• **Task objective**: Every line below that holds the word "Python" must be listed.

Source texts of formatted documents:
※

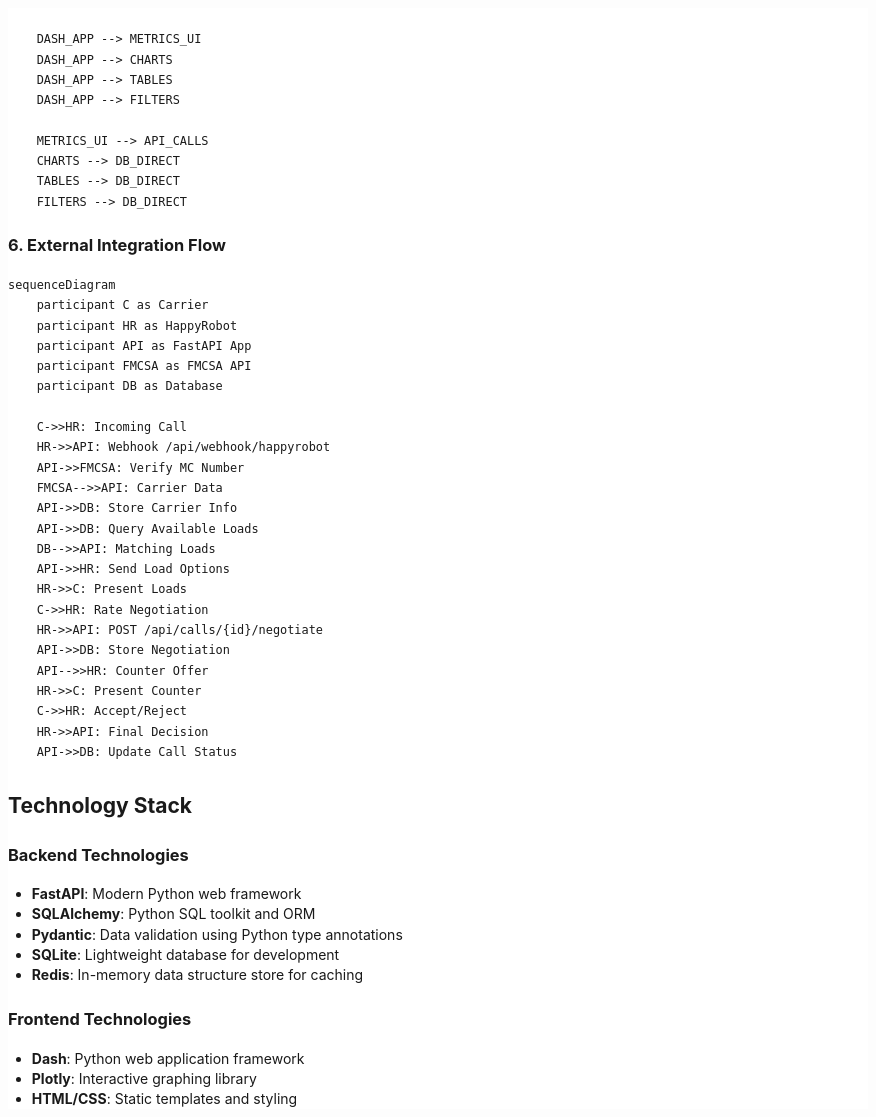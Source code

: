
 ```mermaid

    DASH_APP --> METRICS_UI
    DASH_APP --> CHARTS
    DASH_APP --> TABLES
    DASH_APP --> FILTERS

    METRICS_UI --> API_CALLS
    CHARTS --> DB_DIRECT
    TABLES --> DB_DIRECT
    FILTERS --> DB_DIRECT
```

### 6. External Integration Flow

```mermaid
sequenceDiagram
    participant C as Carrier
    participant HR as HappyRobot
    participant API as FastAPI App
    participant FMCSA as FMCSA API
    participant DB as Database

    C->>HR: Incoming Call
    HR->>API: Webhook /api/webhook/happyrobot
    API->>FMCSA: Verify MC Number
    FMCSA-->>API: Carrier Data
    API->>DB: Store Carrier Info
    API->>DB: Query Available Loads
    DB-->>API: Matching Loads
    API->>HR: Send Load Options
    HR->>C: Present Loads
    C->>HR: Rate Negotiation
    HR->>API: POST /api/calls/{id}/negotiate
    API->>DB: Store Negotiation
    API-->>HR: Counter Offer
    HR->>C: Present Counter
    C->>HR: Accept/Reject
    HR->>API: Final Decision
    API->>DB: Update Call Status
```

## Technology Stack

### Backend Technologies
- **FastAPI**: Modern Python web framework
- **SQLAlchemy**: Python SQL toolkit and ORM
- **Pydantic**: Data validation using Python type annotations
- **SQLite**: Lightweight database for development
- **Redis**: In-memory data structure store for caching

### Frontend Technologies
- **Dash**: Python web application framework
- **Plotly**: Interactive graphing library
- **HTML/CSS**: Static templates and styling
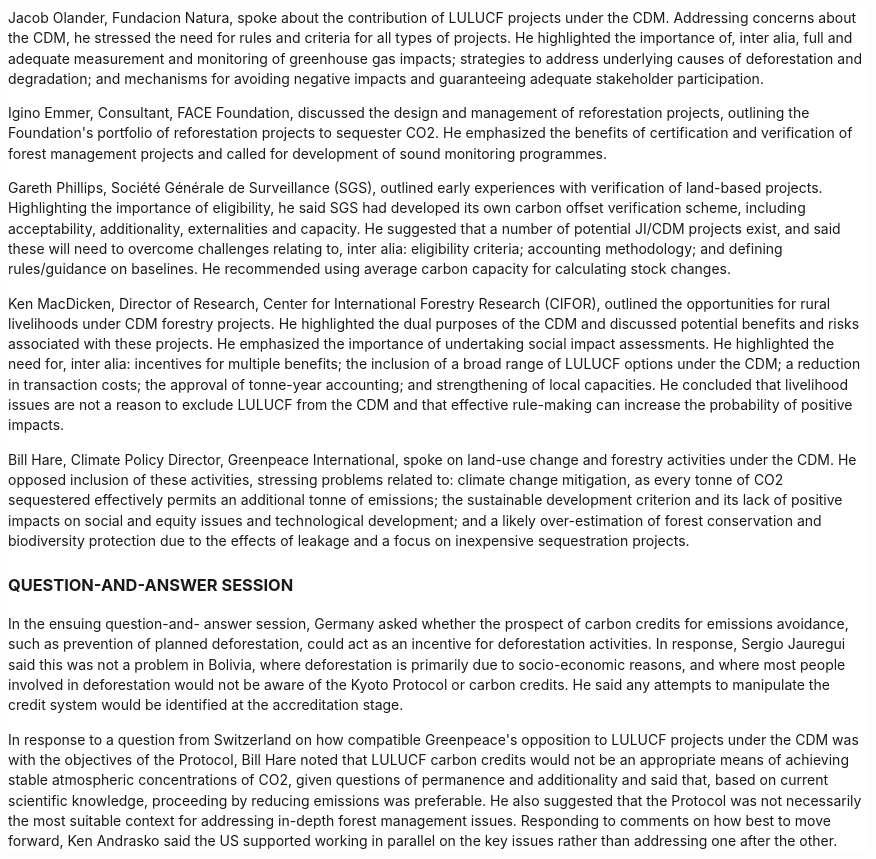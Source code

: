 Jacob Olander, Fundacion Natura, spoke about the  contribution of LULUCF projects under the CDM. Addressing  concerns about the CDM, he stressed the need for rules and  criteria for all types of projects. He highlighted the  importance of, inter alia, full and adequate measurement  and monitoring of greenhouse gas impacts; strategies to  address underlying causes of deforestation and degradation;  and mechanisms for avoiding negative impacts and  guaranteeing adequate stakeholder participation.

Igino Emmer, Consultant, FACE Foundation, discussed the  design and management of reforestation projects, outlining  the Foundation's portfolio of reforestation projects to  sequester CO2. He emphasized the benefits of certification  and verification of forest management projects and called  for development of sound monitoring programmes.

Gareth Phillips, Société Générale de Surveillance (SGS),  outlined early experiences with verification of land-based  projects. Highlighting the importance of eligibility, he  said SGS had developed its own carbon offset verification  scheme, including acceptability, additionality,  externalities and capacity. He suggested that a number of  potential JI/CDM projects exist, and said these will need  to overcome challenges relating to, inter alia: eligibility  criteria; accounting methodology; and defining  rules/guidance on baselines. He recommended using average  carbon capacity for calculating stock changes.

Ken MacDicken, Director of Research, Center for  International Forestry Research (CIFOR), outlined the  opportunities for rural livelihoods under CDM forestry  projects. He highlighted the dual purposes of the CDM and  discussed potential benefits and risks associated with  these projects. He emphasized the importance of undertaking  social impact assessments. He highlighted the need for,  inter alia: incentives for multiple benefits; the inclusion  of a broad range of LULUCF options under the CDM; a  reduction in transaction costs; the approval of tonne-year  accounting; and strengthening of local capacities. He  concluded that livelihood issues are not a reason to  exclude LULUCF from the CDM and that effective rule-making  can increase the probability of positive impacts.

Bill Hare, Climate Policy Director, Greenpeace  International, spoke on land-use change and forestry  activities under the CDM. He opposed inclusion of these  activities, stressing problems related to: climate change  mitigation, as every tonne of CO2 sequestered effectively  permits an additional tonne of emissions; the sustainable  development criterion and its lack of positive impacts on  social and equity issues and technological development; and  a likely over-estimation of forest conservation and  biodiversity protection due to the effects of leakage and a  focus on inexpensive sequestration projects.

### QUESTION-AND-ANSWER SESSION

In the ensuing question-and- answer session, Germany asked whether the prospect of  carbon credits for emissions avoidance, such as prevention  of planned deforestation, could act as an incentive for  deforestation activities. In response, Sergio Jauregui said  this was not a problem in Bolivia, where deforestation is  primarily due to socio-economic reasons, and where most  people involved in deforestation would not be aware of the  Kyoto Protocol or carbon credits. He said any attempts to  manipulate the credit system would be identified at the  accreditation stage.

In response to a question from Switzerland on how  compatible Greenpeace's opposition to LULUCF projects under  the CDM was with the objectives of the Protocol, Bill Hare  noted that LULUCF carbon credits would not be an  appropriate means of achieving stable atmospheric  concentrations of CO2, given questions of permanence and  additionality and said that, based on current scientific  knowledge, proceeding by reducing emissions was preferable.  He also suggested that the Protocol was not necessarily the  most suitable context for addressing in-depth forest  management issues. Responding to comments on how best to  move forward, Ken Andrasko said the US supported working in  parallel on the key issues rather than addressing one after  the other.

※

• **Problem solution**:
- **FastAPI**: Modern Python web framework
- **SQLAlchemy**: Python SQL toolkit and ORM
- **Pydantic**: Data validation using Python type annotations
- **Dash**: Python web application framework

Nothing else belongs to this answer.